- Work instructions: Repeat only the lines below from the one containing "- ✅ Suburb/s of practice" through the one containing "- ✅ Published", inclusive, exactly as written.

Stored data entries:
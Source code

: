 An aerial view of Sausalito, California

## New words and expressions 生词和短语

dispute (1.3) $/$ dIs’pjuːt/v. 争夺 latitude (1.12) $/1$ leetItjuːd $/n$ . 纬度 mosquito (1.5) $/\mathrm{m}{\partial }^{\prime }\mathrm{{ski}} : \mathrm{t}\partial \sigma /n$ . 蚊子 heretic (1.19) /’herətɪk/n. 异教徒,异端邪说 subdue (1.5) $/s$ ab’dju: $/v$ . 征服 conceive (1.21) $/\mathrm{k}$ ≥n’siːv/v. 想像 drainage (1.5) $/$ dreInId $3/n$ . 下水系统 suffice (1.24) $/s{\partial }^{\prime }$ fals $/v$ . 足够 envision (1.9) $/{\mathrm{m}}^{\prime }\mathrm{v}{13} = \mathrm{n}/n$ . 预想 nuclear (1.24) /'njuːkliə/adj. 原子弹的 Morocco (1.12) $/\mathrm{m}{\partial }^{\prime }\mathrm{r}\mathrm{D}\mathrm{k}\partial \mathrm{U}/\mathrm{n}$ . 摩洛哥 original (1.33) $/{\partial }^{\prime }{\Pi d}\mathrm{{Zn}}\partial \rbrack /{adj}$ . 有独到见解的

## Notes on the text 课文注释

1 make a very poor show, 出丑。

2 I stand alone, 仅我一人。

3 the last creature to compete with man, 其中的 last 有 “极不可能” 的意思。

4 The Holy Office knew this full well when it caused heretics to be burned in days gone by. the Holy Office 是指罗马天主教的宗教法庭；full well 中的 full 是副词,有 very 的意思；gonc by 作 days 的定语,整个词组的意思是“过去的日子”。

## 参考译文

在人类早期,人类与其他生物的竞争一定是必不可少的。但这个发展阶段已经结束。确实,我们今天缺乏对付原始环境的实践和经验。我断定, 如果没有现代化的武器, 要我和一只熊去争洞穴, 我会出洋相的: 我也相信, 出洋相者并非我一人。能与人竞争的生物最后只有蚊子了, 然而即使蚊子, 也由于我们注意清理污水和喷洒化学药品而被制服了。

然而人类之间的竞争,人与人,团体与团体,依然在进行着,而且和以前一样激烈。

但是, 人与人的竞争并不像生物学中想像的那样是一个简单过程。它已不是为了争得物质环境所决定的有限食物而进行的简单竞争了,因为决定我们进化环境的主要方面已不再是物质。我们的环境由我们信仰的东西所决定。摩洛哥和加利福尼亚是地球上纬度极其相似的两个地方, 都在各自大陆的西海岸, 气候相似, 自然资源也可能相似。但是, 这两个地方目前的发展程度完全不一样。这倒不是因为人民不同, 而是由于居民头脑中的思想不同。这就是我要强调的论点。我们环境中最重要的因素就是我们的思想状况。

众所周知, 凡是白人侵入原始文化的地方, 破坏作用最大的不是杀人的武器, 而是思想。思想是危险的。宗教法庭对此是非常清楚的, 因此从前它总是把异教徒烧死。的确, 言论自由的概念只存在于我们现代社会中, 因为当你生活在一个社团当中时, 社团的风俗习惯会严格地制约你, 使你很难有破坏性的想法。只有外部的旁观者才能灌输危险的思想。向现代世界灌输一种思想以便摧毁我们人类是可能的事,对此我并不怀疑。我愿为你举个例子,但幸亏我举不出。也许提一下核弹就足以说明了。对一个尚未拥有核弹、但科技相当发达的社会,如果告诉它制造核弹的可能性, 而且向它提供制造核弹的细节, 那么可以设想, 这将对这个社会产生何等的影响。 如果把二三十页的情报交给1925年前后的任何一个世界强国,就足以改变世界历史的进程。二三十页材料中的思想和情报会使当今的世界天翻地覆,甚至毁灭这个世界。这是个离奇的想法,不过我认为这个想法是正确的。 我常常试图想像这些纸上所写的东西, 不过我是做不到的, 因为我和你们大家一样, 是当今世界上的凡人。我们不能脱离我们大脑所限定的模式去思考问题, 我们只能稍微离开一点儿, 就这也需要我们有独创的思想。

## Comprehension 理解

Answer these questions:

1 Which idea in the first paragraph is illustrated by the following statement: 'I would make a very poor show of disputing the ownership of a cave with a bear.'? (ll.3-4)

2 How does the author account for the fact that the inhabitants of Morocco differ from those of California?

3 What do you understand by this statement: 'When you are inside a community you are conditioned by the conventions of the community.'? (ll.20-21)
---
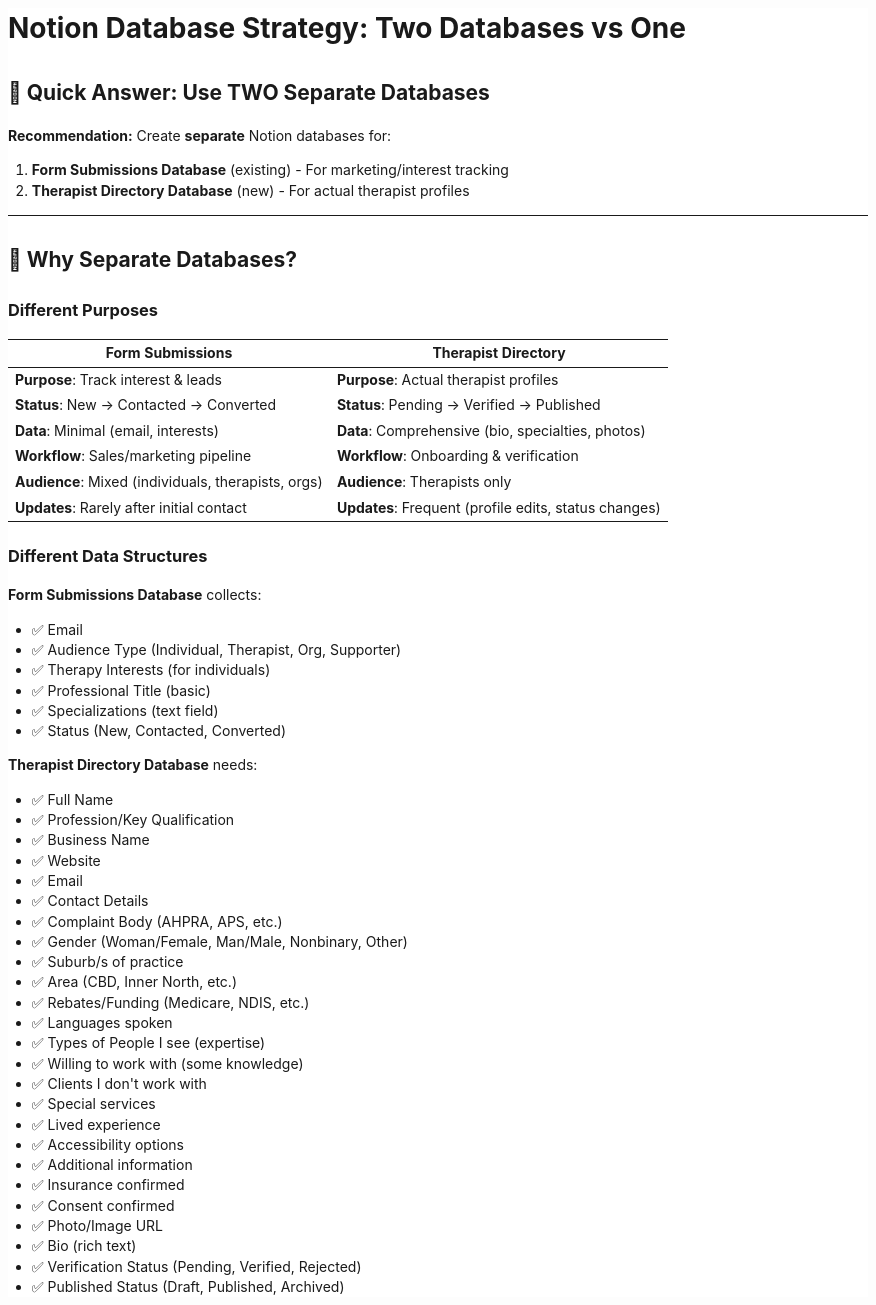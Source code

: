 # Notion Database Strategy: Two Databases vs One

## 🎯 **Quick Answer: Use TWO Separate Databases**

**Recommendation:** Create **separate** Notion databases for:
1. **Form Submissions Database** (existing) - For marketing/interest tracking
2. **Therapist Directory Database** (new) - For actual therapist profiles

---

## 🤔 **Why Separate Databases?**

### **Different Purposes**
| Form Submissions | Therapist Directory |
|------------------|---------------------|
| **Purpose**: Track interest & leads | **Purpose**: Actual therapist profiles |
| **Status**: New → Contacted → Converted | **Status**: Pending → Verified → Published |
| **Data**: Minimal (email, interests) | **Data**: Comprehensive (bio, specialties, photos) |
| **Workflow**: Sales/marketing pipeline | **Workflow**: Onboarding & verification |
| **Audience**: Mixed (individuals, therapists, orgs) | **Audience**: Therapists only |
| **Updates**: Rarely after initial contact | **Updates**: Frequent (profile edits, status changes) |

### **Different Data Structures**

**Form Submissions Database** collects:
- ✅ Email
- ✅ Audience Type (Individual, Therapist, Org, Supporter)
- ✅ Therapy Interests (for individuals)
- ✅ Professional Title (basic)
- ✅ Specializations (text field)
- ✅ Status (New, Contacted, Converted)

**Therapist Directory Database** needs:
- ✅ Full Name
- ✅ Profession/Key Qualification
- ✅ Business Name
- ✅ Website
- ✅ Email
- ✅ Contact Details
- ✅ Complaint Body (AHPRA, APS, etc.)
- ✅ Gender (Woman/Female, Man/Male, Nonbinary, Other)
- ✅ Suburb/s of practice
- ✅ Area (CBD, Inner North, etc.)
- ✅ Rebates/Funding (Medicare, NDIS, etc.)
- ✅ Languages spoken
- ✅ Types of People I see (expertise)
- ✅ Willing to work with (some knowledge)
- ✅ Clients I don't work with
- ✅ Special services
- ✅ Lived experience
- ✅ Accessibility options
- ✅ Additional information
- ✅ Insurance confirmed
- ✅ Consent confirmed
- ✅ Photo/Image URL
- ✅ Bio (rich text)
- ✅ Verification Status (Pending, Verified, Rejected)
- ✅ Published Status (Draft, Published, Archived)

- Response box:
- ✅ Suburb/s of practice
- ✅ Area (CBD, Inner North, etc.)
- ✅ Rebates/Funding (Medicare, NDIS, etc.)
- ✅ Languages spoken
- ✅ Types of People I see (expertise)
- ✅ Willing to work with (some knowledge)
- ✅ Clients I don't work with
- ✅ Special services
- ✅ Lived experience
- ✅ Accessibility options
- ✅ Additional information
- ✅ Insurance confirmed
- ✅ Consent confirmed
- ✅ Photo/Image URL
- ✅ Bio (rich text)
- ✅ Verification Status (Pending, Verified, Rejected)
- ✅ Published Status (Draft, Published, Archived)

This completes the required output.